Return the entries in their entirety, precisely as given.
-*-
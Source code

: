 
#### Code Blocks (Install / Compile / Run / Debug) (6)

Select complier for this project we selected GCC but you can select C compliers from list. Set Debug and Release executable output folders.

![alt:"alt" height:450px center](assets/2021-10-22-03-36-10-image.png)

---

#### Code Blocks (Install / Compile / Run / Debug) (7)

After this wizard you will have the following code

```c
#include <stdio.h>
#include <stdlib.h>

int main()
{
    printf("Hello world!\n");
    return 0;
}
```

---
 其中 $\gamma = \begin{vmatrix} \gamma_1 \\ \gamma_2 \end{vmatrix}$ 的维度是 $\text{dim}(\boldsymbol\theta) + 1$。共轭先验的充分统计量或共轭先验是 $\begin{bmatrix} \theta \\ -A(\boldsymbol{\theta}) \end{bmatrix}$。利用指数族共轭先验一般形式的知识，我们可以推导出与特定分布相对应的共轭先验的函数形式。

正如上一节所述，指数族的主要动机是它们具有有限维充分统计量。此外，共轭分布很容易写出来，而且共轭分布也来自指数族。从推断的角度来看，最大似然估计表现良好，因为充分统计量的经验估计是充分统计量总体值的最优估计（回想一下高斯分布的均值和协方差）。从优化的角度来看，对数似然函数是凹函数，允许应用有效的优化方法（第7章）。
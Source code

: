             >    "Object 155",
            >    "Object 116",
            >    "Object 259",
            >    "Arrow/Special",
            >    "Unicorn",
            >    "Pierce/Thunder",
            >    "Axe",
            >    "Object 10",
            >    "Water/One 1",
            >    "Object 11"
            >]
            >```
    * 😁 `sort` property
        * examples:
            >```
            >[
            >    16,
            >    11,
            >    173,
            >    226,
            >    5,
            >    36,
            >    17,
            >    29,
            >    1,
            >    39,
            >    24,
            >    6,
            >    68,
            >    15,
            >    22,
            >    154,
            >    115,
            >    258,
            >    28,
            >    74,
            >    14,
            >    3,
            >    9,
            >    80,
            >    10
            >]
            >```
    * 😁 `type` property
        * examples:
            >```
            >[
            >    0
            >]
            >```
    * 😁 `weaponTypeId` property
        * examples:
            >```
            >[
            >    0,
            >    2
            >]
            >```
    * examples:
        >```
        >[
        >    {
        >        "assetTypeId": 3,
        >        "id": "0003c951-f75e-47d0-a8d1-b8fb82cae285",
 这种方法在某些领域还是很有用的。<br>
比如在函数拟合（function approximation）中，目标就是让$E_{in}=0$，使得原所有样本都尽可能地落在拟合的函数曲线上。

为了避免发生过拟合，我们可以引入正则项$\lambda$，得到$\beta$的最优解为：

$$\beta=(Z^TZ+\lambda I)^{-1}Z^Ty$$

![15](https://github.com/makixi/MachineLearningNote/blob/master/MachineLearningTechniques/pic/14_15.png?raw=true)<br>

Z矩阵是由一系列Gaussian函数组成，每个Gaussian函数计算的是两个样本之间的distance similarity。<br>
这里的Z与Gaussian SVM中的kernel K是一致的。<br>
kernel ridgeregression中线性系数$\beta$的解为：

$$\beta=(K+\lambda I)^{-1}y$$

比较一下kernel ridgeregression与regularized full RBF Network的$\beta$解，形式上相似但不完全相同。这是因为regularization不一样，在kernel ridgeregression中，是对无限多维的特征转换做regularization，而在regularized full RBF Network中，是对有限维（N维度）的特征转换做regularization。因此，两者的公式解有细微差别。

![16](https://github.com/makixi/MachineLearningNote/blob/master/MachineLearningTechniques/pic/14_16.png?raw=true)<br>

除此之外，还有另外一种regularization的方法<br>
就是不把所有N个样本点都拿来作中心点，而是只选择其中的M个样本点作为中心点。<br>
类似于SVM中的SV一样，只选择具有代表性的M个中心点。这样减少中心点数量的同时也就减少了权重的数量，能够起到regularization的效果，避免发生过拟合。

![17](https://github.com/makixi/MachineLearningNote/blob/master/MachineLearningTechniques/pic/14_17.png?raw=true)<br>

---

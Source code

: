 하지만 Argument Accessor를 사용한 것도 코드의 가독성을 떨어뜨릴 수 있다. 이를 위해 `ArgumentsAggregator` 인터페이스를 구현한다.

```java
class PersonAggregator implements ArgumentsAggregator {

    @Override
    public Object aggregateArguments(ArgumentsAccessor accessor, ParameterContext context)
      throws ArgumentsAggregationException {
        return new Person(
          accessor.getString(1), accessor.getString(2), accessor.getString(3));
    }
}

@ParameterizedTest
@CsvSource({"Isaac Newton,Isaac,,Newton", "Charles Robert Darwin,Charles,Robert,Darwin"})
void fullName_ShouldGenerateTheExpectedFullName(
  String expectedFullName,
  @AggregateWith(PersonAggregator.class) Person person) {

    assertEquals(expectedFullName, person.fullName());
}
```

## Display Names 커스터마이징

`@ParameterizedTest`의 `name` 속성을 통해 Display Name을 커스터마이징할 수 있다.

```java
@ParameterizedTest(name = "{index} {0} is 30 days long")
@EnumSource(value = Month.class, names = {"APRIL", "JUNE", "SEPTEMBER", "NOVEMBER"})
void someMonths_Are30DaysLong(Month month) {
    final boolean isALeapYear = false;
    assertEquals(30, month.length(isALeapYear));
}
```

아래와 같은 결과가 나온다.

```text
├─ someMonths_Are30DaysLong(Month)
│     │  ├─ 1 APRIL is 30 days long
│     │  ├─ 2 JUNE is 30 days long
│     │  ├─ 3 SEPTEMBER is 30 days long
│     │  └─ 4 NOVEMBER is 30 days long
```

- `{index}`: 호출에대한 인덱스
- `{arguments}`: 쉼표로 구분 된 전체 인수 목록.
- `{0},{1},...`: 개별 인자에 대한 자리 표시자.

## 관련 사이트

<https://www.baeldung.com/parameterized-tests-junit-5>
-*-
▶ [OUTPUT OF THE EXERCISE]:
Source code

: 
#### Code Blocks (Install / Compile / Run / Debug) (6)

Select complier for this project we selected GCC but you can select C compliers from list. Set Debug and Release executable output folders.

![alt:"alt" height:450px center](assets/2021-10-22-03-36-10-image.png)

---

#### Code Blocks (Install / Compile / Run / Debug) (7)

After this wizard you will have the following code

```c
#include <stdio.h>
#include <stdlib.h>

int main()
{
    printf("Hello world!\n");
    return 0;
}
```

---
 其中 $\gamma = \begin{vmatrix} \gamma_1 \\ \gamma_2 \end{vmatrix}$ 的维度是 $\text{dim}(\boldsymbol\theta) + 1$。共轭先验的充分统计量或共轭先验是 $\begin{bmatrix} \theta \\ -A(\boldsymbol{\theta}) \end{bmatrix}$。利用指数族共轭先验一般形式的知识，我们可以推导出与特定分布相对应的共轭先验的函数形式。

正如上一节所述，指数族的主要动机是它们具有有限维充分统计量。此外，共轭分布很容易写出来，而且共轭分布也来自指数族。从推断的角度来看，最大似然估计表现良好，因为充分统计量的经验估计是充分统计量总体值的最优估计（回想一下高斯分布的均值和协方差）。从优化的角度来看，对数似然函数是凹函数，允许应用有效的优化方法（第7章）。
Source code

:             >    "Object 155",
            >    "Object 116",
            >    "Object 259",
            >    "Arrow/Special",
            >    "Unicorn",
            >    "Pierce/Thunder",
            >    "Axe",
            >    "Object 10",
            >    "Water/One 1",
            >    "Object 11"
            >]
            >```
    * 😁 `sort` property
        * examples:
            >```
            >[
            >    16,
            >    11,
            >    173,
            >    226,
            >    5,
            >    36,
            >    17,
            >    29,
            >    1,
            >    39,
            >    24,
            >    6,
            >    68,
            >    15,
            >    22,
            >    154,
            >    115,
            >    258,
            >    28,
            >    74,
            >    14,
            >    3,
            >    9,
            >    80,
            >    10
            >]
            >```
    * 😁 `type` property
        * examples:
            >```
            >[
            >    0
            >]
            >```
    * 😁 `weaponTypeId` property
        * examples:
            >```
            >[
            >    0,
            >    2
            >]
            >```
    * examples:
        >```
        >[
        >    {
        >        "assetTypeId": 3,
        >        "id": "0003c951-f75e-47d0-a8d1-b8fb82cae285",
 这种方法在某些领域还是很有用的。<br>
比如在函数拟合（function approximation）中，目标就是让$E_{in}=0$，使得原所有样本都尽可能地落在拟合的函数曲线上。

为了避免发生过拟合，我们可以引入正则项$\lambda$，得到$\beta$的最优解为：

$$\beta=(Z^TZ+\lambda I)^{-1}Z^Ty$$

![15](https://github.com/makixi/MachineLearningNote/blob/master/MachineLearningTechniques/pic/14_15.png?raw=true)<br>

Z矩阵是由一系列Gaussian函数组成，每个Gaussian函数计算的是两个样本之间的distance similarity。<br>
这里的Z与Gaussian SVM中的kernel K是一致的。<br>
kernel ridgeregression中线性系数$\beta$的解为：

$$\beta=(K+\lambda I)^{-1}y$$

比较一下kernel ridgeregression与regularized full RBF Network的$\beta$解，形式上相似但不完全相同。这是因为regularization不一样，在kernel ridgeregression中，是对无限多维的特征转换做regularization，而在regularized full RBF Network中，是对有限维（N维度）的特征转换做regularization。因此，两者的公式解有细微差别。

![16](https://github.com/makixi/MachineLearningNote/blob/master/MachineLearningTechniques/pic/14_16.png?raw=true)<br>

除此之外，还有另外一种regularization的方法<br>
就是不把所有N个样本点都拿来作中心点，而是只选择其中的M个样本点作为中心点。<br>
类似于SVM中的SV一样，只选择具有代表性的M个中心点。这样减少中心点数量的同时也就减少了权重的数量，能够起到regularization的效果，避免发生过拟合。

![17](https://github.com/makixi/MachineLearningNote/blob/master/MachineLearningTechniques/pic/14_17.png?raw=true)<br>

---

Source code

: 하지만 Argument Accessor를 사용한 것도 코드의 가독성을 떨어뜨릴 수 있다. 이를 위해 `ArgumentsAggregator` 인터페이스를 구현한다.

```java
class PersonAggregator implements ArgumentsAggregator {

    @Override
    public Object aggregateArguments(ArgumentsAccessor accessor, ParameterContext context)
      throws ArgumentsAggregationException {
        return new Person(
          accessor.getString(1), accessor.getString(2), accessor.getString(3));
    }
}

@ParameterizedTest
@CsvSource({"Isaac Newton,Isaac,,Newton", "Charles Robert Darwin,Charles,Robert,Darwin"})
void fullName_ShouldGenerateTheExpectedFullName(
  String expectedFullName,
  @AggregateWith(PersonAggregator.class) Person person) {

    assertEquals(expectedFullName, person.fullName());
}
```

## Display Names 커스터마이징

`@ParameterizedTest`의 `name` 속성을 통해 Display Name을 커스터마이징할 수 있다.

```java
@ParameterizedTest(name = "{index} {0} is 30 days long")
@EnumSource(value = Month.class, names = {"APRIL", "JUNE", "SEPTEMBER", "NOVEMBER"})
void someMonths_Are30DaysLong(Month month) {
    final boolean isALeapYear = false;
    assertEquals(30, month.length(isALeapYear));
}
```

아래와 같은 결과가 나온다.

```text
├─ someMonths_Are30DaysLong(Month)
│     │  ├─ 1 APRIL is 30 days long
│     │  ├─ 2 JUNE is 30 days long
│     │  ├─ 3 SEPTEMBER is 30 days long
│     │  └─ 4 NOVEMBER is 30 days long
```

- `{index}`: 호출에대한 인덱스
- `{arguments}`: 쉼표로 구분 된 전체 인수 목록.
- `{0},{1},...`: 개별 인자에 대한 자리 표시자.

## 관련 사이트

<https://www.baeldung.com/parameterized-tests-junit-5>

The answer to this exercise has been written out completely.